Modern culture, progress and development have forced farmers away from cities and towns where farm products are needed most. The Tomasello’s believe that farms are a huge asset to any community and feel that government regulations need to be farm friendly in order to feed our growing population.
Over one hundred and twenty five commodities are grown in our state’s soil, ranking Michigan second in the nation for crop diversity, meaning safe food is grown close to your home! Hearthstone Farm Market hopes to give its visitors an appreciation of Michigan agriculture and share some of the tools and techniques they use to plant, irrigate, and harvest their crops. Get a glimpse of their bee hives, take a beautiful garden walk and enjoy a guided hayride tour at this Farmfest site.
Sweet Seasons OrchardEd and Nan Jasinowski enjoyed owning their own natural food store but desired to be more self-sufficient. Thirty years ago, the couple gained independence after they purchased Sweet Seasons Orchards. Sweet Seasons Orchards is located just three miles west of Concord off of M-60 and is open from the first part of September to Thanksgiving.
Throughout the years, the Jasinowski’s have expanded their business into much more than an orchard.

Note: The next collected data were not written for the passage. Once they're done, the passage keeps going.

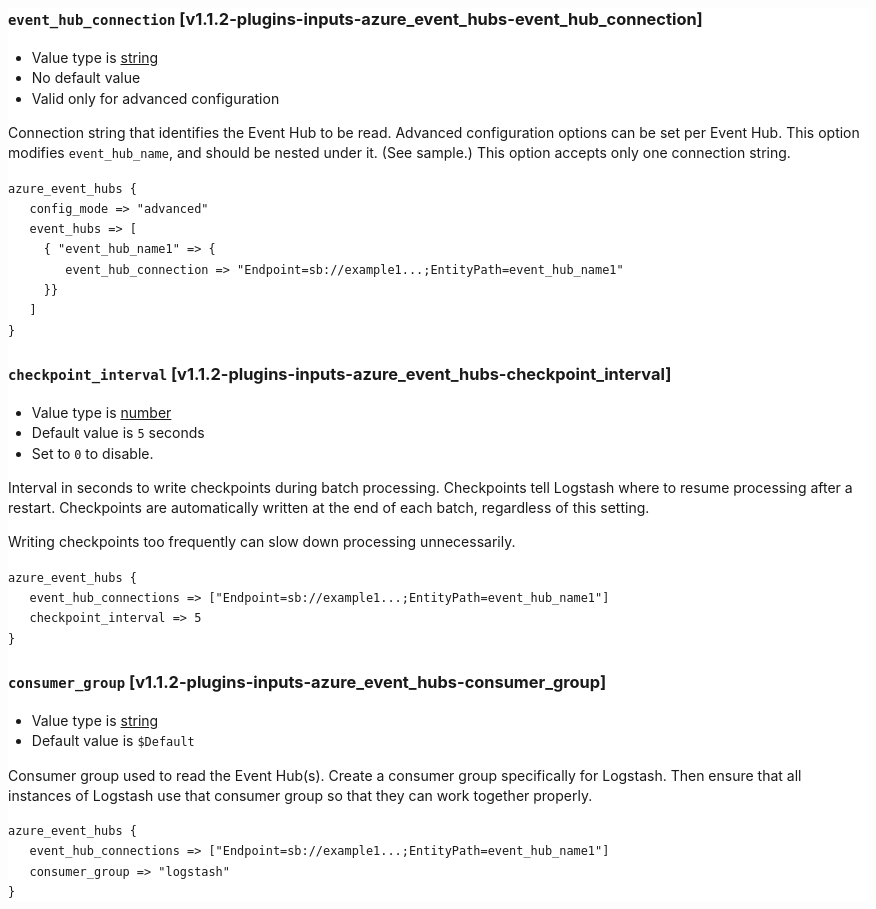 ### `event_hub_connection` [v1.1.2-plugins-inputs-azure_event_hubs-event_hub_connection]

* Value type is [string](/lsr/value-types.md#string)
* No default value
* Valid only for advanced configuration

Connection string that identifies the Event Hub to be read. Advanced configuration options can be set per Event Hub. This option modifies `event_hub_name`, and should be nested under it. (See sample.) This option accepts only one connection string.

```
azure_event_hubs {
   config_mode => "advanced"
   event_hubs => [
     { "event_hub_name1" => {
        event_hub_connection => "Endpoint=sb://example1...;EntityPath=event_hub_name1"
     }}
   ]
}
```

### `checkpoint_interval` [v1.1.2-plugins-inputs-azure_event_hubs-checkpoint_interval]

* Value type is [number](/lsr/value-types.md#number)
* Default value is `5` seconds
* Set to `0` to disable.

Interval in seconds to write checkpoints during batch processing. Checkpoints tell Logstash where to resume processing after a restart. Checkpoints are automatically written at the end of each batch, regardless of this setting.

Writing checkpoints too frequently can slow down processing unnecessarily.

```
azure_event_hubs {
   event_hub_connections => ["Endpoint=sb://example1...;EntityPath=event_hub_name1"]
   checkpoint_interval => 5
}
```

### `consumer_group` [v1.1.2-plugins-inputs-azure_event_hubs-consumer_group]

* Value type is [string](/lsr/value-types.md#string)
* Default value is `$Default`

Consumer group used to read the Event Hub(s). Create a consumer group specifically for Logstash. Then ensure that all instances of Logstash use that consumer group so that they can work together properly.

```
azure_event_hubs {
   event_hub_connections => ["Endpoint=sb://example1...;EntityPath=event_hub_name1"]
   consumer_group => "logstash"
}
```
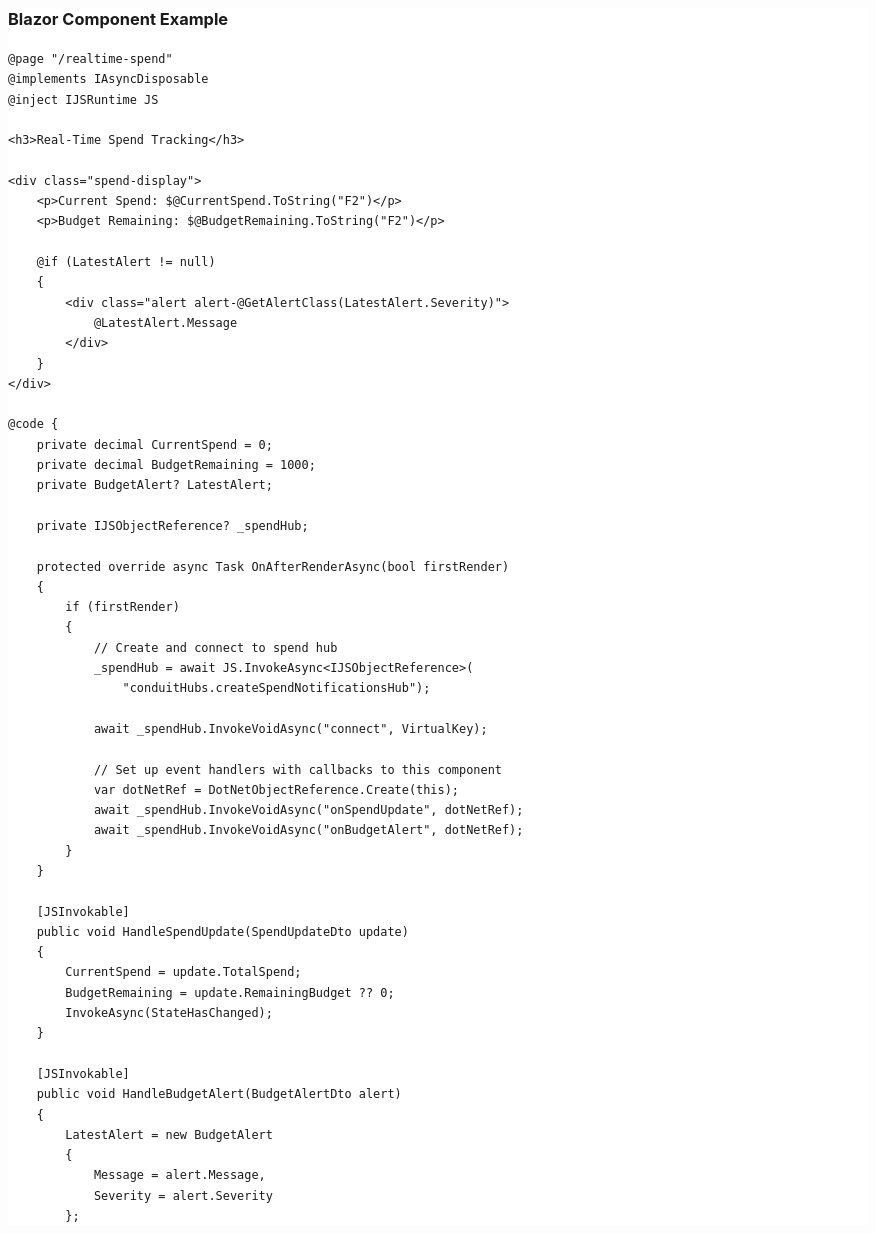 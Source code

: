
 ```csharp
```

### Blazor Component Example

```razor
@page "/realtime-spend"
@implements IAsyncDisposable
@inject IJSRuntime JS

<h3>Real-Time Spend Tracking</h3>

<div class="spend-display">
    <p>Current Spend: $@CurrentSpend.ToString("F2")</p>
    <p>Budget Remaining: $@BudgetRemaining.ToString("F2")</p>
    
    @if (LatestAlert != null)
    {
        <div class="alert alert-@GetAlertClass(LatestAlert.Severity)">
            @LatestAlert.Message
        </div>
    }
</div>

@code {
    private decimal CurrentSpend = 0;
    private decimal BudgetRemaining = 1000;
    private BudgetAlert? LatestAlert;
    
    private IJSObjectReference? _spendHub;
    
    protected override async Task OnAfterRenderAsync(bool firstRender)
    {
        if (firstRender)
        {
            // Create and connect to spend hub
            _spendHub = await JS.InvokeAsync<IJSObjectReference>(
                "conduitHubs.createSpendNotificationsHub");
                
            await _spendHub.InvokeVoidAsync("connect", VirtualKey);
            
            // Set up event handlers with callbacks to this component
            var dotNetRef = DotNetObjectReference.Create(this);
            await _spendHub.InvokeVoidAsync("onSpendUpdate", dotNetRef);
            await _spendHub.InvokeVoidAsync("onBudgetAlert", dotNetRef);
        }
    }
    
    [JSInvokable]
    public void HandleSpendUpdate(SpendUpdateDto update)
    {
        CurrentSpend = update.TotalSpend;
        BudgetRemaining = update.RemainingBudget ?? 0;
        InvokeAsync(StateHasChanged);
    }
    
    [JSInvokable]
    public void HandleBudgetAlert(BudgetAlertDto alert)
    {
        LatestAlert = new BudgetAlert
        {
            Message = alert.Message,
            Severity = alert.Severity
        };
```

A full kitchen has been added along with an expansion to the sales room. They produce and sell apples, cider, plums, pears, grapes, squash, pumpkins, gift fruit baskets, baked goods, popcorn balls, caramel apples, donuts and homemade apple butter. Having experience with natural foods, the Jasinowski’s decided to add a natural food products line that includes whole-wheat pasta, grains, fresh ground peanut butter, soup mixes and a vast variety of trail mixes.
Michigan ranks third in the nation in apple production with an estimated farm-level value of ninety seven million dollars in 2007. During Farmfest, Sweet Seasons Orchards will exhibit one byproduct of apple production by demonstrating how they make their own cider while educating visitors on the different varieties of apples and other tree crops that they grow. Visit this site to enjoy the taste of fresh pressed cider and homemade donuts. Have a picnic on the lawn or delight in the beautiful fall colors while walking through the orchard.